4. No requerimento executivo, os exequentes indicaram no campo reservado à «Liquidação da obrigação» o valor de 8.000€.

5. Teor da sentença junta aos autos com o requerimento executivo, aqui dado por integralmente reproduzido.

6. Na sentença reportada no ponto 5, é o seguinte o teor do dispositivo:

«Face ao exposto, por considerar a ação parcialmente procedente, por parcialmente provada e a exceção perentória de prescrição como não provada, o Tribunal decide:

a) Julgar a exceção perentória de prescrição, invocada pelos RR. CC e mulher, DD não procedente, por não provada;
b) Condenar os RR. CC e mulher, DD a reconhecerem os AA. AA e mulher BB como donos do prédio descrito na Conservatória do Registo Predial de Oliveira de Azeméis sob o nº ...08/271197;
c) Condenar os RR. CC e mulher, DD a reconhecerem que, com as escavações que efetuaram retiraram o apoio que existia, necessário para evitar desmoronamentos e quedas de terra do terreno dos AA. AA e mulher BB;
d) Condenar os RR. CC e mulher, DD a reconhecerem que, por duas vezes, tal desmoronamento se verificou, um na parte sul, perto da entrada e outro na confrontação poente-norte do prédio dos AA. com o dos RR.;
e) Condenados RR. CC e mulher, DD a escorarem, ao longo da confrontação (que ocorre a nascente) do seu prédio (prédio descrito na Conservatória do Registo Predial de Oliveira de Azeméis sob o nº ...35/19910109) com o prédio dos AA. (melhor identificado em –a)- deste dispositivo) as terras da barreira que forma o desnível vertical da confrontação, de modo a suportá-las, escoramento com a estrutura suficiente para garantir a inexistência de novas derrocadas, escoramento esse a construir a suas expensas, sendo absolvidos do pedido de construção específica de um muro;

d) São os AA. e os RR. condenados em custas, na proporção do respetivo decaimento, que se fixa em 10% para os AA. e 90% para os RR».

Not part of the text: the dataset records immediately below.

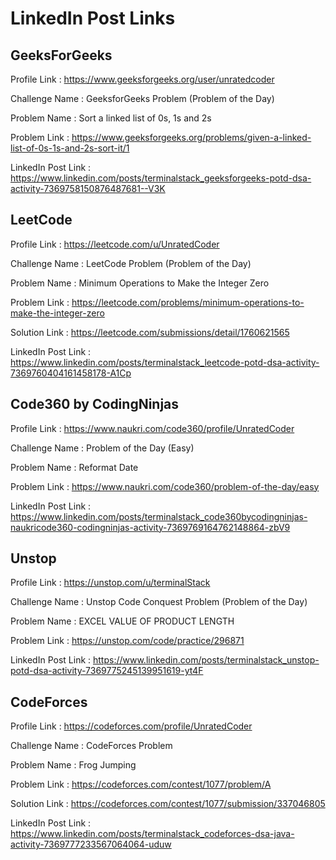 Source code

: # LinkedIn Post Links

## GeeksForGeeks

Profile Link : https://www.geeksforgeeks.org/user/unratedcoder

Challenge Name : GeeksforGeeks Problem (Problem of the Day)

Problem Name : Sort a linked list of 0s, 1s and 2s

Problem Link : https://www.geeksforgeeks.org/problems/given-a-linked-list-of-0s-1s-and-2s-sort-it/1

LinkedIn Post Link : https://www.linkedin.com/posts/terminalstack_geeksforgeeks-potd-dsa-activity-7369758150876487681--V3K

## LeetCode

Profile Link : https://leetcode.com/u/UnratedCoder

Challenge Name : LeetCode Problem (Problem of the Day)

Problem Name : Minimum Operations to Make the Integer Zero

Problem Link : https://leetcode.com/problems/minimum-operations-to-make-the-integer-zero

Solution Link : https://leetcode.com/submissions/detail/1760621565

LinkedIn Post Link : https://www.linkedin.com/posts/terminalstack_leetcode-potd-dsa-activity-7369760404161458178-A1Cp

## Code360 by CodingNinjas

Profile Link : https://www.naukri.com/code360/profile/UnratedCoder

Challenge Name : Problem of the Day (Easy)

Problem Name : Reformat Date

Problem Link : https://www.naukri.com/code360/problem-of-the-day/easy

LinkedIn Post Link : https://www.linkedin.com/posts/terminalstack_code360bycodingninjas-naukricode360-codingninjas-activity-7369769164762148864-zbV9

## Unstop

Profile Link : https://unstop.com/u/terminalStack

Challenge Name : Unstop Code Conquest Problem (Problem of the Day)

Problem Name : EXCEL VALUE OF PRODUCT LENGTH

Problem Link : https://unstop.com/code/practice/296871

LinkedIn Post Link : https://www.linkedin.com/posts/terminalstack_unstop-potd-dsa-activity-7369775245139951619-yt4F

## CodeForces

Profile Link : https://codeforces.com/profile/UnratedCoder

Challenge Name : CodeForces Problem

Problem Name : Frog Jumping

Problem Link : https://codeforces.com/contest/1077/problem/A

Solution Link : https://codeforces.com/contest/1077/submission/337046805

LinkedIn Post Link : https://www.linkedin.com/posts/terminalstack_codeforces-dsa-java-activity-7369777233567064064-uduw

7. Na sentença reportada no ponto 5, consta, imediatamente antes do dispositivo, o seguinte:

«É quanto basta para impor aos RR. a obrigação de escoramento de toda a linha de confrontação com o prédio dos AA., linha descrita no número 14. dos factos provados.

Teriam os RR., portanto, de escorar as terras do prédio dos AA.., para se evitar os desmoronamentos.

Mas os AA. pretendem a construção de um muro.

O artº 1348º, 1, do Cód. Civil não impõe a construção de um muro (de alvenaria, de pedra, etc.).

Poderá ser simplesmente a colocação de terras, em rampa, como constava anteriormente, poderá ser a colocação de uma barreira de pedras ou de umas tábuas.

Ou poderá ser mesmo um muro ou até mesmo uma muralha de betão armado.

Aquilo que os RR. têm de garantir é o escoramento, para evitar deslizamentos de terras, evitando que o prédio dos AA. fique sem o apoio necessário.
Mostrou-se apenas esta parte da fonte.